When solving differential equations numerically with finite difference methods, textbooks get to the point of solving: A psi_(n+1) = B psi_n (with A, B some matrices, typically complex conjugate of each other) and advise on using LU decomposition to do so. My question is, why not solving it as: psi_(n+1) = A^{-1} B psi_n which, by the way, shows that the method is explicit, you compute psi at time n+1 from psi at time n. The alleged deep difference between Euler method and, say, Crank-Nicolson, is mystifying to me, if you rewrite A^{-1} B = C, they are formally identical, just using different matrix elements for C. Not really a big deal. What am I missing?
Welcome to Physics Forums. In general, explicit methods aren't always stable for all values of parameters. However, one can often construct implicit methods that are stable for all, or a larger range of parameters than the explicit method. Using you example above, the explicit regime would fail for values where A is singular.
Algorithms care about things like running time and numerical accuracy. Matrix inversion is relatively slow and often fairly inaccurate, so it's often good to avoid it.
For large problems usually the matrix A is very sparse and often has a regular structure of zero and non-zero terms. The LU decomposition usually retains most of the sparseness in L and U (especailly if you use modern methods like symbolic decomposition to re-order the rows and column in A).

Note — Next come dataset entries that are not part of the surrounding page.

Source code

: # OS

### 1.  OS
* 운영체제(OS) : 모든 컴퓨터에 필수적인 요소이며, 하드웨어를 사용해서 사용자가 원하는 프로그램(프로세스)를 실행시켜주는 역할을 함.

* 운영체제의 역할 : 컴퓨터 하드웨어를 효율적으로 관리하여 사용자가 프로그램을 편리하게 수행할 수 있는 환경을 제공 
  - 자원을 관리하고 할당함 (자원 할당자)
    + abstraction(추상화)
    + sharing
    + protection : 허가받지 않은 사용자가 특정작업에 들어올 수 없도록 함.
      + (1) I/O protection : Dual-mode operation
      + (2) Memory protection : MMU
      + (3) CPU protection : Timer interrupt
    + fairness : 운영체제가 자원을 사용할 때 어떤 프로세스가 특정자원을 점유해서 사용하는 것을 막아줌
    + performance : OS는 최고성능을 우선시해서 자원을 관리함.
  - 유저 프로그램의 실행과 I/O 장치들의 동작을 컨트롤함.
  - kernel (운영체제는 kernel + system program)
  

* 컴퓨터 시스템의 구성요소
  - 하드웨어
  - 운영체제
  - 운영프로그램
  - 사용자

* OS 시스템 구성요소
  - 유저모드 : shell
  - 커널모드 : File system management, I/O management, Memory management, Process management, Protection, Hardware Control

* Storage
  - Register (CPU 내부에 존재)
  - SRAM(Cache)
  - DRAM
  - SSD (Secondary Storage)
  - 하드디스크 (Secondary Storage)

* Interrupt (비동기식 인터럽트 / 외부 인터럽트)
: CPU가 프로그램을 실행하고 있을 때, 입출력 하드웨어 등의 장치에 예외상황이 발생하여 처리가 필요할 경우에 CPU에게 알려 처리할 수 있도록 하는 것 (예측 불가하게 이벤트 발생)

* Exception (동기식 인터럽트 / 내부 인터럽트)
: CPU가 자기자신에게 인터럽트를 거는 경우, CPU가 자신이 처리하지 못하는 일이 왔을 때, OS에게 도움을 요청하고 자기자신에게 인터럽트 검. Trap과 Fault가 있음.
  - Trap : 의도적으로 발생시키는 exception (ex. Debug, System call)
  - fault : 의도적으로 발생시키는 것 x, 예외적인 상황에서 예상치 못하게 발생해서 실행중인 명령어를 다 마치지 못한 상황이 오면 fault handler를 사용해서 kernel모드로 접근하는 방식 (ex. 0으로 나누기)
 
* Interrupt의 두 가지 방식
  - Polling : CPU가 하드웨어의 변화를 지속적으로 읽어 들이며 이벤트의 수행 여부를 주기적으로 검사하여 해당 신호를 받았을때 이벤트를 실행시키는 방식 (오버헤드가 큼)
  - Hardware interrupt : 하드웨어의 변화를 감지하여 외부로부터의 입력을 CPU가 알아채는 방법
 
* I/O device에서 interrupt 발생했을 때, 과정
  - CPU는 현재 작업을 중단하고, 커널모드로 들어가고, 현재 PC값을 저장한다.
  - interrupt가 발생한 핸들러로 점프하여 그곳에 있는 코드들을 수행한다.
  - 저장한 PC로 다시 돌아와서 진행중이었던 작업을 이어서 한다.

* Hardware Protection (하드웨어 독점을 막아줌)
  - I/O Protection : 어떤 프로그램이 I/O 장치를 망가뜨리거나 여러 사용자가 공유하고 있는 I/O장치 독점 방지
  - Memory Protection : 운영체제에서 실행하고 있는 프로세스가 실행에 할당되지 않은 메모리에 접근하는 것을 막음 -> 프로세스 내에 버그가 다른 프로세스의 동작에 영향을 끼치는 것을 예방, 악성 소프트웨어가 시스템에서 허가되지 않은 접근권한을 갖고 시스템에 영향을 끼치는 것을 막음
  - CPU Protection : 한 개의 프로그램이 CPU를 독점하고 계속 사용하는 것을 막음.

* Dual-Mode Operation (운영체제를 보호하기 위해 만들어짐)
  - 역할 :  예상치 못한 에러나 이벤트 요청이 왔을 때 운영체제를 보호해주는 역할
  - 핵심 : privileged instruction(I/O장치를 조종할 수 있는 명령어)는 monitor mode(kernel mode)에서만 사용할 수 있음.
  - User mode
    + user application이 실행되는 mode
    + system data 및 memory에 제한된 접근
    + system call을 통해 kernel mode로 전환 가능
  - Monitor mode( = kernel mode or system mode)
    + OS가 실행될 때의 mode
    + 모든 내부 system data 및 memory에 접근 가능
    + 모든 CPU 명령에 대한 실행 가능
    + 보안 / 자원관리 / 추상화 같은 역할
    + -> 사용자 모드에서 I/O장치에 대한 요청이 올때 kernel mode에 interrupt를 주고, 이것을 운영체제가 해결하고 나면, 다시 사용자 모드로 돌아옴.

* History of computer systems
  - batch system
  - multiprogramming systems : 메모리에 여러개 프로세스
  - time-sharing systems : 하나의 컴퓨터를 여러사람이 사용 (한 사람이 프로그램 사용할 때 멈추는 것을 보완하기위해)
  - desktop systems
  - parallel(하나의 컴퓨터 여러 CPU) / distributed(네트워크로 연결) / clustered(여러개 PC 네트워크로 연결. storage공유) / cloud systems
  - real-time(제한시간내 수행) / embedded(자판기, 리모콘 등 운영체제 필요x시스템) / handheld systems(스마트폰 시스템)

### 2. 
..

On the other hand A^{-1} will most likely be a full matrix For a problem with many degrees of freedom, solving using the LU decomposition may be several orders of magnitude faster (i.e 1,000 or even 100,000 times faster) than explicitly finding A^{-1}. I think you are confusing "explicit vs implicit finite difference methods" with "direct vs iterative solvers". The designation of "explicit" or "implicit" depends on the difference equations themselves, not on the numerical method you use to solve them.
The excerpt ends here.